Ces chiffres ne traduisent pas une défiance technologique : ils révèlent la prise de conscience, par les praticiens eux-mêmes, qu'un usage non encadré porte un risque substantiel. Quatre familles de risques se dégagent : 

  • Fiabilité de l’information financière — Hallucinations sur des données chiffrées, des retraitements ou des indicateurs de gestion, indétectables sans relecture experte (les sorties sont vraisemblables) 
  • Confidentialité et secret professionnel — RGPD (jusqu’à 4 % du CA mondial) et article 226-13 du Code pénal (1 an, 15 000 euros), opposable à l’EC au titre de l’article 21 de l’ordonnance de 1945 
  • Dépendance stratégique — L'intégration non maîtrisée d'un outil tiers crée un risque structurel (lock-in, drift de modèle, discontinuité de service) sans solution de repli si la logique sous-jacente n'a pas été documentée.
  • Capital humain — Le recours systématique à l'IA pour des tâches de jugement atrophie les compétences — particulièrement chez les collaborateurs en formation.

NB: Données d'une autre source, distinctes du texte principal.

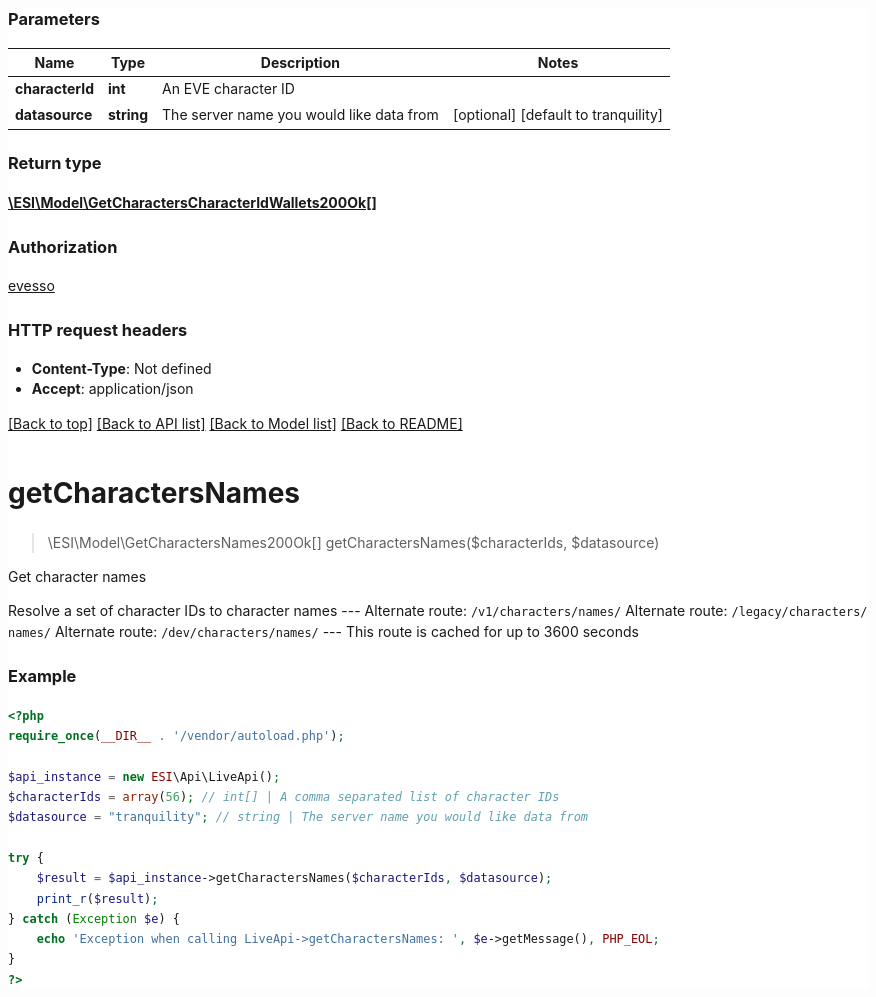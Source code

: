 ### Parameters

Name | Type | Description  | Notes
------------- | ------------- | ------------- | -------------
 **characterId** | **int**| An EVE character ID |
 **datasource** | **string**| The server name you would like data from | [optional] [default to tranquility]

### Return type

[**\ESI\Model\GetCharactersCharacterIdWallets200Ok[]**](../Model/GetCharactersCharacterIdWallets200Ok.md)

### Authorization

[evesso](../../README.md#evesso)

### HTTP request headers

 - **Content-Type**: Not defined
 - **Accept**: application/json

[[Back to top]](#) [[Back to API list]](../../README.md#documentation-for-api-endpoints) [[Back to Model list]](../../README.md#documentation-for-models) [[Back to README]](../../README.md)

# **getCharactersNames**
> \ESI\Model\GetCharactersNames200Ok[] getCharactersNames($characterIds, $datasource)

Get character names

Resolve a set of character IDs to character names  ---  Alternate route: `/v1/characters/names/`  Alternate route: `/legacy/characters/names/`  Alternate route: `/dev/characters/names/`   ---  This route is cached for up to 3600 seconds

### Example
```php
<?php
require_once(__DIR__ . '/vendor/autoload.php');

$api_instance = new ESI\Api\LiveApi();
$characterIds = array(56); // int[] | A comma separated list of character IDs
$datasource = "tranquility"; // string | The server name you would like data from

try {
    $result = $api_instance->getCharactersNames($characterIds, $datasource);
    print_r($result);
} catch (Exception $e) {
    echo 'Exception when calling LiveApi->getCharactersNames: ', $e->getMessage(), PHP_EOL;
}
?>
```
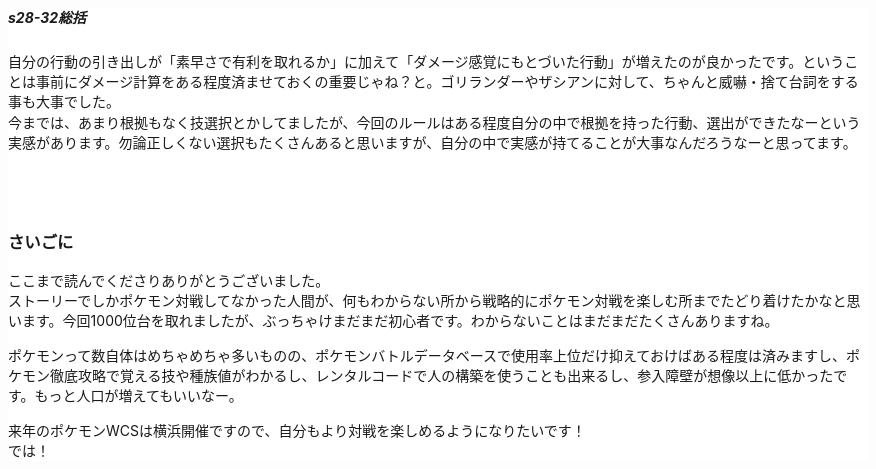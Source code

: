 ##### s28-32総括

自分の行動の引き出しが「素早さで有利を取れるか」に加えて「ダメージ感覚にもとづいた行動」が増えたのが良かったです。ということは事前にダメージ計算をある程度済ませておくの重要じゃね？と。ゴリランダーやザシアンに対して、ちゃんと威嚇・捨て台詞をする事も大事でした。<br/>
今までは、あまり根拠もなく技選択とかしてましたが、今回のルールはある程度自分の中で根拠を持った行動、選出ができたなーという実感があります。勿論正しくない選択もたくさんあると思いますが、自分の中で実感が持てることが大事なんだろうなーと思ってます。

<br/>
<br/>

### さいごに

ここまで読んでくださりありがとうございました。<br/>
ストーリーでしかポケモン対戦してなかった人間が、何もわからない所から戦略的にポケモン対戦を楽しむ所までたどり着けたかなと思います。今回1000位台を取れましたが、ぶっちゃけまだまだ初心者です。わからないことはまだまだたくさんありますね。

ポケモンって数自体はめちゃめちゃ多いものの、ポケモンバトルデータベースで使用率上位だけ抑えておけばある程度は済みますし、ポケモン徹底攻略で覚える技や種族値がわかるし、レンタルコードで人の構築を使うことも出来るし、参入障壁が想像以上に低かったです。もっと人口が増えてもいいなー。

来年のポケモンWCSは横浜開催ですので、自分もより対戦を楽しめるようになりたいです！<br/>
では！
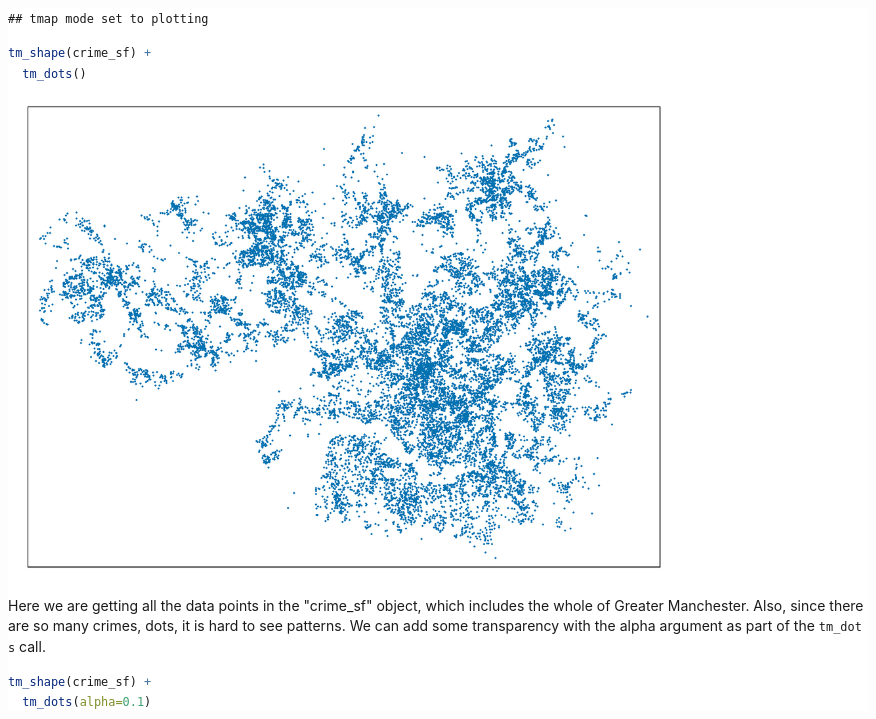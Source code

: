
 ```
## tmap mode set to plotting
```

```r
tm_shape(crime_sf) + 
  tm_dots() 
```

<img src="03-week3_files/figure-html/unnamed-chunk-29-1.png" width="672" />

Here we are getting all the data points in the "crime_sf" object, which includes the whole of Greater Manchester. Also, since there are so many crimes, dots, it is hard to see patterns. We can add some transparency with the alpha argument as part of the `tm_dots` call.


```r
tm_shape(crime_sf) + 
  tm_dots(alpha=0.1) 
```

Un cadre existant, une méthode à construire

Devant ce constat, la tentation pourrait être de chercher une norme nouvelle. Cette recherche est superflue. La réponse existe déjà — et elle existe précisément parce que le cadre français de responsabilité de l’expert-comptable a été conçu, dès l’origine, pour être indépendant de la nature de l’outil mobilisé. Que le professionnel produise au tableur, à l’aide d’un moteur de règles déterministe ou par recours à un modèle d’IA générative, le régime auquel il est soumis ne change pas. L’outil ne dilue pas la responsabilité, ne la déplace pas vers l’éditeur, ne la transfère pas au fournisseur du modèle.

La grammaire est claire : le cadre ne juge pas l’expert-comptable sur la performance de ses outils, il le juge sur la diligence qu’il a déployée. Cette diligence — articulée par l’article 155 du Code de déontologie et par la jurisprudence stable autour de la figure de l’expert-comptable normalement diligent — devient ainsi la variable d’ajustement unique du système. C’est elle, et elle seule, qui doit absorber le différentiel de risque introduit par la nature probabiliste de l’outil. Ce que l’outil ne fait pas, le professionnel doit le faire.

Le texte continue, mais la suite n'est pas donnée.